I know that this may seem like an impossible dream, an idealistic moonshot. After all many successful firms are gripped by the demands of quarterly targets to deliver on short-term performance. Managers make their careers by squeezing out additional points, optimizing sales channels or making incremental improvements to existing product lines. The leadership teams of such firms are packed with good people whose strengths lie in this sort of operational management. They know innovation is important, but it’s risky and uncertain. So, how do you make the leap to achieve the balance between exploratory innovation and core operations? One key steps is to get leaders on board.
Take IBM. By the late 1990s, IBM had become a disciplined machine for short-term performance, but had stunted its ability to innovate and grow. It faced disruption from a panoply of new technologies, some of which IBM itself had invented, but failed to commercialize: routers, web infrastructure, voice recognition, and RFID.
IBM’s response was to set its sights on “emerging business opportunities” (or EBOs) with a mission to test new markets, learn what value propositions worked, and establish IBM’s market position as quickly as possible. Staffers who participated in EBOs weren’t ring-fenced by the usual focus on profit growth and cost management. Instead, they were given the freedom to think long-term. Leaders of the EBOs could find new ways of working, breaking IBM’s typical approach when necessary, and recruiting deep specialist skills to solve customer problems. However, these teams were not lone wolf outfits. They were also tightly integrated into IBM, leveraging people and resources from the core business to achieve scale faster than any start-up could.
The EBOs had senior level sponsorship, which allowed them to escalate issues when they felt stymied by the machine. But they needed more than that. They needed a social network of leaders who were capable of advocating for their causes that was autonomous from the official hierarchy. Without this kind of grassroots support, rounding up resources for experimentation, while continuing to hold operating units to high goals would have been a recipe for resentment, if not resistance or revolt.
IBM’s Senior Vice President of Strategy Bruce Harreld knew that he couldn’t build bottom-up pressure for the transformation in the context of daily work. So, he designed a three-and-a-half-day Strategic Leadership Forum led by business school faculty and specialist facilitators, in which business teams would work on how to solve the “performance” or “opportunity” gaps. Seminars lightly provoked and challenged executives; evoking IBM’s recent history, educators highlighted the “tyranny of success,” the risk leadership teams face when they became complacent about the threat of disruption.

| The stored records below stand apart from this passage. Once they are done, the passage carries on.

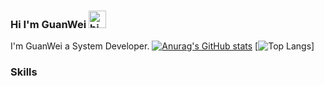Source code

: ### Hi I'm GuanWei <img src="https://user-images.githubusercontent.com/1303154/88677602-1635ba80-d120-11ea-84d8-d263ba5fc3c0.gif" width="28px" height="28px" alt="hi">


I'm GuanWei a System Developer.
[![Anurag's GitHub stats](https://github-readme-stats.vercel.app/api?username=guanwei514&theme=buefy)](https://github.com/guanwei514)
[![Top Langs](https://github-readme-stats.vercel.app/api/top-langs/?username=guanwei514&layout=compact&theme=buefy)]
### Skills
<!--
**guanwei514/guanwei514** is a ✨ _special_ ✨ repository because its `README.md` (this file) appears on your GitHub profile.

Here are some ideas to get you started:

- 🔭 I’m currently working on ...
- 🌱 I’m currently learning ...
- 👯 I’m looking to collaborate on ...
- 🤔 I’m looking for help with ...
- 💬 Ask me about ...
- 📫 How to reach me: ...
- 😄 Pronouns: ...
- ⚡ Fun fact: ...
-->
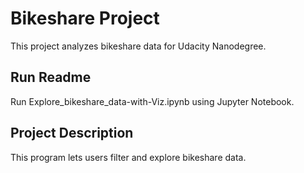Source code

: # Bikeshare Project
This project analyzes bikeshare data for Udacity Nanodegree.
## Run Readme
Run Explore_bikeshare_data-with-Viz.ipynb using Jupyter Notebook.
## Project Description
This program lets users filter and explore bikeshare data.
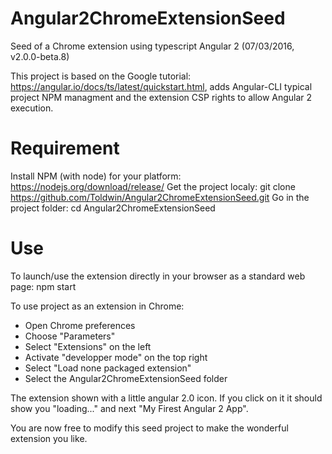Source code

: # Angular2ChromeExtensionSeed
Seed of a Chrome extension using typescript Angular 2 (07/03/2016, v2.0.0-beta.8)

This project is based on the Google tutorial: https://angular.io/docs/ts/latest/quickstart.html, adds Angular-CLI typical project NPM managment and the extension CSP rights to allow Angular 2 execution. 

# Requirement
Install NPM (with node) for your platform: https://nodejs.org/download/release/
Get the project localy: git clone https://github.com/Toldwin/Angular2ChromeExtensionSeed.git
Go in the project folder: cd Angular2ChromeExtensionSeed

# Use
To launch/use the extension directly in your browser as a standard web page: npm start

To use project as an extension in Chrome: 
- Open Chrome preferences
- Choose "Parameters"
- Select "Extensions" on the left
- Activate "developper mode" on the top right
- Select "Load none packaged extension"
- Select the Angular2ChromeExtensionSeed folder

The extension shown with a little angular 2.0 icon. If you click on it it should show you "loading..." and next "My Firest Angular 2 App".

You are now free to modify this seed project to make the wonderful extension you like.
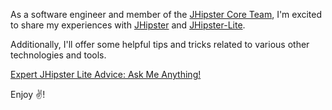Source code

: As a software engineer and member of the [JHipster Core Team](https://www.jhipster.tech/team/), I'm excited to share my experiences with [JHipster](https://www.jhipster.tech/) and [JHipster-Lite](https://www.jhipster.tech/jhipster-lite/).

Additionally, I'll offer some helpful tips and tricks related to various other technologies and tools.

[Expert JHipster Lite Advice: Ask Me Anything!](https://www.fiverr.com/renan_franca/answer-any-questions-about-jhipster-lite)

Enjoy ✌!
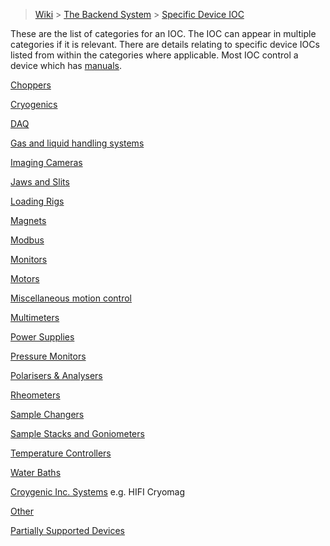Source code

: > [Wiki](Home) > [The Backend System](The-Backend-System) > [Specific Device IOC](Specific-Device-IOC)

These are the list of categories for an IOC. The IOC can appear in multiple categories if it is relevant. There are details relating to specific device IOCs listed from within the categories where applicable. Most IOC control a device which has [manuals](Manuals).

[Choppers](Choppers)

[Cryogenics](Cryogenics)

[DAQ](Daq)

[Gas and liquid handling systems](Gas-And-Liquid-Handling-Systems)

[Imaging Cameras](Imaging-Cameras)

[Jaws and Slits](Jaws-and-slits)

[Loading Rigs](Loading-Rigs)

[Magnets](Magnets)

[Modbus](Modbus)

[Monitors](Monitors)

[Motors](Motor-IOCs)

[Miscellaneous motion control](Miscellaneous-Motion-Control)

[Multimeters](Multimeters)

[Power Supplies](Power-Supplies)

[Pressure Monitors](Pressure-Monitors)

[Polarisers & Analysers](Polarisers-and-Analysers)

[Rheometers](Rheometers)

[Sample Changers](Sample-Changers)

[Sample Stacks and Goniometers](Stacks-and-Gonios)

[Temperature Controllers](Temperature-Controllers)

[Water Baths](Water-Baths)

[Croygenic Inc. Systems](Croygenic-Inc-Systems) e.g. HIFI Cryomag

[Other](Other)

[Partially Supported Devices](Partially-Supported-Devices)
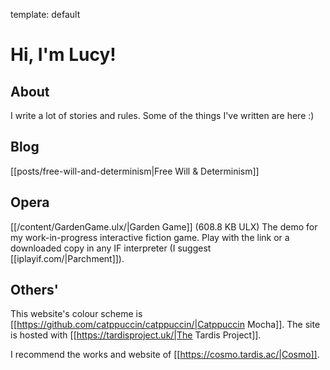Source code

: template: default

# Hi, I'm Lucy!
## About
I write a lot of stories and rules. Some of the things I've written are here :)
## Blog
[[posts/free-will-and-determinism|Free Will & Determinism]]

## Opera
[[/content/GardenGame.ulx/|Garden Game]] (608.8 KB ULX) The demo for my work-in-progress interactive fiction game. Play with the link or a downloaded copy in any IF interpreter (I suggest [[iplayif.com/|Parchment]]).

## Others'
This website's colour scheme is [[https://github.com/catppuccin/catppuccin/|Catppuccin Mocha]]. The site is hosted with [[https://tardisproject.uk/|The Tardis Project]].

I recommend the works and website of [[https://cosmo.tardis.ac/|Cosmo]].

Each team arrived at the forum with a clearly articulated gap statement (e.g., “We have lost market share in each of the past three years” or “We aim to build a $1 billion business in 5 years”). They applied a disciplined problem-solving approach, modeled by the faculty, to get to the root causes of the performance gaps or plan the critical success factors for closing an opportunity. These were intense experiences. Each session led to a set of commitments for action, based on the analysis developed during the session. But, recognizing the half-life of workshop outputs, Harreld’s team adopted a rigorous follow-up approach to ensure that these pledges were fully met.
Important though these tangible outputs were, the lasting value of the sessions came from the intangible benefits. Participants were struck at the complex interdependencies across the firm and outside the company; they learned about the broader strategic context of which their unit was a part, built the necessary support for the EBOs, and ultimately opened the door to create a strategic renewal agenda. While most of the firm’s strategic opportunities depended on connections across business units, the company was organized and measured from a line-of-business, country, or functional point of view. Beyond these forums there lie a culture of risk aversion and incremental change, a process mentality, low tolerance for mistakes, and little trust across the lines of business—all colluding to diminish innovation. And, this had to be righted.
That kind of realization would not have surfaced in the midst of business as usual. And yet, it was critical in shifting the mindset of the executive population, positioning initiatives, like EBOs, within strategic context. By 2005, 80% of the top 50 IBM executives either attended or hosted a Strategic Leadership Forum, and more that 60% of the top 300 executives had been to at least one. By 2006, EBO’s alone had contributed more than $15 billion dollars to IBM’s incremental growth and were a more effective growth instrument than acquisitions. In 2012, one senior executive told us that he estimated 45% of IBM’s profits derive from these initial EBOs.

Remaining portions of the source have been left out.